The system’s major downfall was that you couldn’t record onto it, which was a huge factor in the success of home video formats back then. You also couldn’t really pause it– well, you could, but it couldn’t freeze frame, it just blanked the screen, which was another inherent flaw that came with it being a grooved medium.

The system was, for all intents and purposes, dead by 1986. VHS reigned over all others as the King of Home Video. Shortly after the demise of Selectavision, RCA was bought out. (The name lives on, but they don’t actually develop their own technology anymore as far as I know.)

However, this doesn’t mean that Selectavision didn’t have its day in the sun. Thousands of titles were available for the system and people actually bought them, even after player production had stopped.

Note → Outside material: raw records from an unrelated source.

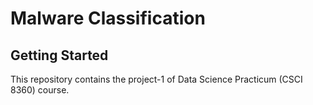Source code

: # Malware Classification
## Getting Started 
This repository contains the project-1 of Data Science Practicum (CSCI 8360) course.
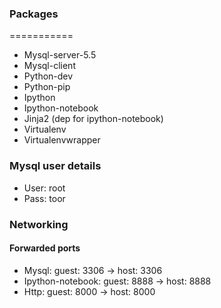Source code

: ### Packages
===========
* Mysql-server-5.5
* Mysql-client
* Python-dev
* Python-pip
* Ipython
* Ipython-notebook
* Jinja2 (dep for ipython-notebook)
* Virtualenv
* Virtualenvwrapper

### Mysql user details

* User: root
* Pass: toor

### Networking

#### Forwarded ports
* Mysql: guest: 3306 -> host: 3306
* Ipython-notebook: guest: 8888 -> host: 8888
* Http: guest: 8000 -> host: 8000

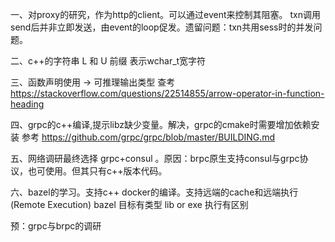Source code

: 
一、对proxy的研究，作为http的client。可以通过event来控制其阻塞。
txn调用send后并非立即发送，由event的loop促发。遗留问题：txn共用sess时的并发问题。

二、c++的字符串 L 和 U 前缀 表示wchar_t宽字符

三、函数声明使用 -> 可推理输出类型
查考 https://stackoverflow.com/questions/22514855/arrow-operator-in-function-heading

四、grpc的c++编译,提示libz缺少变量。解决，grpc的cmake时需要增加依赖安装
参考 https://github.com/grpc/grpc/blob/master/BUILDING.md

五、网络调研最终选择 grpc+consul 。原因：brpc原生支持consul与grpc协议，也可使用。但其只有c++版本代码。

六、bazel的学习。支持c++ docker的编译。支持远端的cache和远端执行(Remote Execution)
bazel 目标有类型 lib or exe 执行有区别

预：grpc与brpc的调研
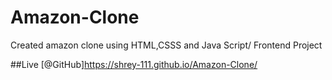 # Amazon-Clone

Created amazon clone using HTML,CSSS and Java Script/ Frontend Project


 ##Live 
 [@GitHub]https://shrey-111.github.io/Amazon-Clone/
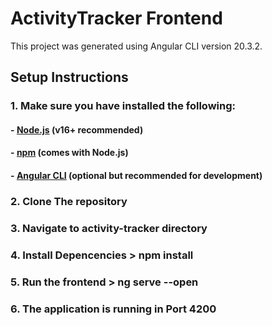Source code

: # ActivityTracker Frontend

This project was generated using Angular CLI version 20.3.2.


## Setup Instructions
### 1. Make sure you have installed the following:
#### - [Node.js](https://nodejs.org/) (v16+ recommended)
#### - [npm](https://www.npmjs.com/) (comes with Node.js)
#### - [Angular CLI](https://angular.io/cli) (optional but recommended for development)
### 2. Clone The repository
### 3. Navigate to activity-tracker directory
### 4. Install Depencencies > npm install
### 5. Run the frontend > ng serve --open
### 6. The application is running in Port 4200



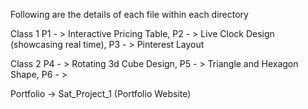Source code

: Following are the details of each file within each directory

Class 1
P1 - > Interactive Pricing Table, 
P2 - > Live Clock Design (showcasing real time),
P3 - > Pinterest Layout

Class 2
P4 - > Rotating 3d Cube Design,
P5 - > Triangle and Hexagon Shape,
P6 - > 

Portfolio -> Sat_Project_1 (Portfolio Website)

My dad bought one of the players when we still lived in California. I’m guessing sometime in 1984 or so, probably when they were cutting the price way down just to get the players sold. He brought it with him when we moved, and since the format was dying by then, you could get discs pretty damn cheap.

As a result, we had a whole stack of the damn things, including the Star Wars movies, Alien, and a few Rocky movies. We also had what I recently learned is a hard title to find: a disc with two episodes of Rainbow Brite on it. I watched the shit out of that thing even though the disc skipped a lot. Eventually my dad copied it to VHS for me, before the disc totally crapped out.

My dad still had the player and the collection of discs as recently as 2003, but then he GOT RID OF IT. Without asking me if I wanted it first. He said it didn’t work anymore, but according to what he said was wrong with it, it probably just needed a new belt and a new stylus. I would have taken good care of that thing. Therefore, one of these days I’m buying another one. I’ve heard that if you know how to contact them, RCA (or whoever owns them) still has a large inventory of styli stashed away somewhere, probably in a warehouse that looks like the final scene of Raiders of the Lost Ark.

I didn’t mean for this to get as long as it did. But there you go.

Afterthought: The singular of “media” is “medium”. It took me until now to notice the errors. I’m not an idiot, honestly.